What is Yours? May 9, 2014 ~ Lisa Helm “He is the long-delayed but always expected something that we live for.” Tennessee Williams “The Glass Menagerie” What is YOUR “long delayed but always expected”? Share this:TwitterFacebookLike this:Like Loading...
3 thoughts on “What is Yours?”
My long delay is my graduation year. As a child, I always wanted to grow up and be treated like an adult. But now that I am finally growing up and soon to be eighteen, I realize how much I miss being a little kid. When I was a little girl I didn’t worry about what I looked like, how high my grades were or what others thought about me. My future is here now though and I must embrace it.
Even though I am terrified of the future, having to one day move out, get a real job, and be independent, this is something that I have looked forward to for as long as I can remember. Those who have graduated before me and those I see graduating very soon, seem to have so much fun and have always made exciting memories. Everyone always tells me that you should have the time of your life in grade 12; don’t waste a moment of your last year of high school because you will never have this opportunity again. I can’t wait to join in all the fun grad activities, buy a grad dress and go on a grad trip with all my friends.
I know that my last year of high school will be an extremely stressful year for me, with all the diploma exams, having to decide what I want to do in the future and truly growing up into a responsible adult. However, in the end it will all be worthwhile, as I move forward into the next exciting phase of my life and my long delay finally arrives.
My long-delayed but always expected would have to be my future. In this last year of school I’ve began to think non stop about what my life will be like as I grow older. When you’re younger it’s the idea of becoming 16. The big sweet sixteen when you can drive and have all the freedom in the world. I remember being at elementary school wanting nothing more the big girls that strut up and down the halls. Id dream of what I would look like and what kind of person I would become. Once I got to grade 9 and entered the ever terrifying high school my fixation transferred to the grade 12 girls, the ones who dressed like something out of a magazine. I was so envious of their confidence and how they looked so sure of themselves. Now that I’ve hit eleventh grade and I see close friends graduating and leaving the comfort within the four walls of St. Joe’s I fear for what lies beyond them. At least once a day I think about my goal of pursuing a career in nursing. College is a scary thought and I can’t help but wonder if I will be able to get through it. Then I go on to thinking about achieving my goals in education to actually using these learned traits in the real world. I’m constantly wondering if I will be good enough and if people will take me seriously. After all of the worries about my career fade away the idea of family lingers on. I’ve always wanted the perfect little family that you hope is a reality and not just some fantasy that you fabricated in your head. A boy and a girl, not too far apart in age so that they are able to keep each other company. Supporting this dream might be what scares me the most. I know nothing of the adult world. Taxes and budgeting are all a mystery to me. All of these pieces of my future combine to form one big headache that I can’t get rid of. All I want for myself is to succeed, yet the fear of failure is persist in the fact that it never leaves me alone. My long-delayed but always expected is not on my future, but all of the obstacles that lie in my way of reaching my desired outcome.

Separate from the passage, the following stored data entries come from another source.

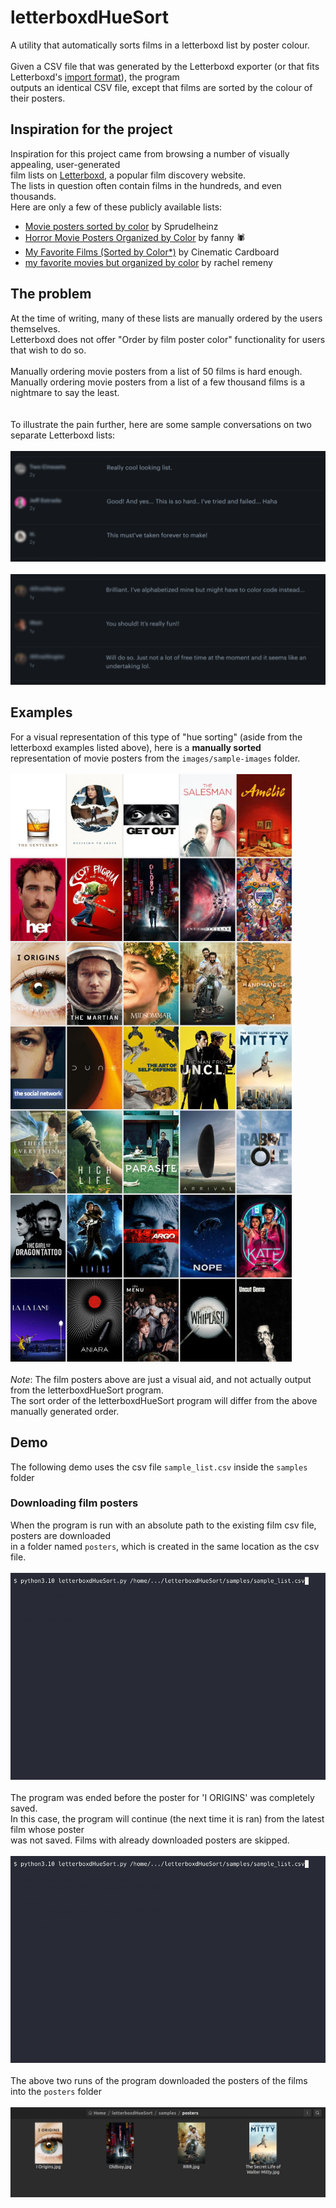 # letterboxdHueSort

A utility that automatically sorts films in a letterboxd list by poster colour.
\
\
Given a CSV file that was generated by the Letterboxd exporter (or that fits Letterboxd's [import format](https://letterboxd.com/about/importing-data/)), the program
\
outputs an identical CSV file, except that films are sorted by the colour of their posters.

## Inspiration for the project

Inspiration for this project came from browsing a number of visually appealing, user-generated
\
film lists on [Letterboxd](https://letterboxd.com/), a popular film discovery website.
\
The lists in question often contain films in the hundreds, and even thousands.
\
Here are only a few of these publicly available lists:

- [Movie posters sorted by color](https://letterboxd.com/sprudelheinz/list/movie-posters-sorted-by-color/) by Sprudelheinz
- [Horror Movie Posters Organized by Color](https://letterboxd.com/cwspnn/list/horror-movie-posters-organized-by-color-1/) by  fanny 🕷
- [My Favorite Films (Sorted by Color*)](https://letterboxd.com/cinemacardboard/list/my-favorite-films-sorted-by-color/) by  Cinematic Cardboard
- [my favorite movies but organized by color](https://letterboxd.com/rachel_remeny/list/my-favorite-movies-but-organized-by-color/) by  rachel remeny

## The problem

At the time of writing, many of these lists are manually ordered by the users themselves.
\
Letterboxd does not offer "Order by film poster color" functionality for users that wish to do so.
\
\
Manually ordering movie posters from a list of 50 films is hard enough.
\
Manually ordering movie posters from a list of a few thousand films is a nightmare to say the least.
\
\
\
To illustrate the pain further, here are some sample conversations on two separate Letterboxd lists:
\
\
![user-tried-to-sort-by-color-but-failed](images/problem-to-solve/tried-and-failed.jpeg)
\
\
![user-does-not-have-free-time-to-sort-by-color](images/problem-to-solve/no-free-time.jpeg)

## Examples

For a visual representation of this type of "hue sorting" (aside from the letterboxd examples listed above), here is a **manually sorted**
\
representation of movie posters from the `images/sample-images` folder.
\
\
![approximate-order-of-manually-sorted-film-posters](images/manual-sort-examples/manual-sort-of-test-images.jpg)
\
\
_Note_: The film posters above are just a visual aid, and not actually output from the letterboxdHueSort program.
\
The sort order of the letterboxdHueSort program will differ from the above manually generated order.

## Demo

The following demo uses the csv file `sample_list.csv` inside the `samples` folder

### Downloading film posters

When the program is run with an absolute path to the existing film csv file, posters are downloaded
\
in a folder named `posters`, which is created in the same location as the csv file.
\
\
![posters-being-downloaded-into-posters-folder](images/gifs/get-posters.gif)
\
\
The program was ended before the poster for 'I ORIGINS' was completely saved.
\
In this case, the program will continue (the next time it is ran) from the latest film whose poster
\
was not saved. Films with already downloaded posters are skipped.
\
\
![existing-posters-being-skipped](images/gifs/resume-downloads.gif)
\
\
The above two runs of the program downloaded the posters of the films into the `posters` folder
\
\
![posters-downloaded-into-the-posters-folder](images/posters-folder/downloaded-posters.png)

Since I was young I dreamed of becoming a professional sports star. The sport was undecided although I knew I wanted to peruse the things I loved for the eternity of my life. It wasn’t for the money or the fame for that matter, it was the atmosphere. The sudden shortness of breath as you enter the stadium, blood beating heavily as the puck is dropped or the first pitch grazes the strike zone. Pursuing a common goal with a team, which is like your second family. Although my long delay but always expected soon became unexpected. It hit me like a gust of wind in a southern storm. Devastated I realized it takes more than a dream to make reality and with every choice comes opportunity. Therefore with every closed door a new one opens. So the quest began again, and with long hours of searching my vocation became clear; a sports therapist and dietitian. This path is practical but also holds bits and pieces of my fantasy. Ultimately I have come to the conclusion that the dreams we have shed are like relatives to our long delayed but always expected. Dreams are something that we long for and somewhere deep in our hearts are always expected. We all know life isn’t perfect therefore with dreams come compromise. You never know, compromise may be the key to unlock your long delayed but always expected.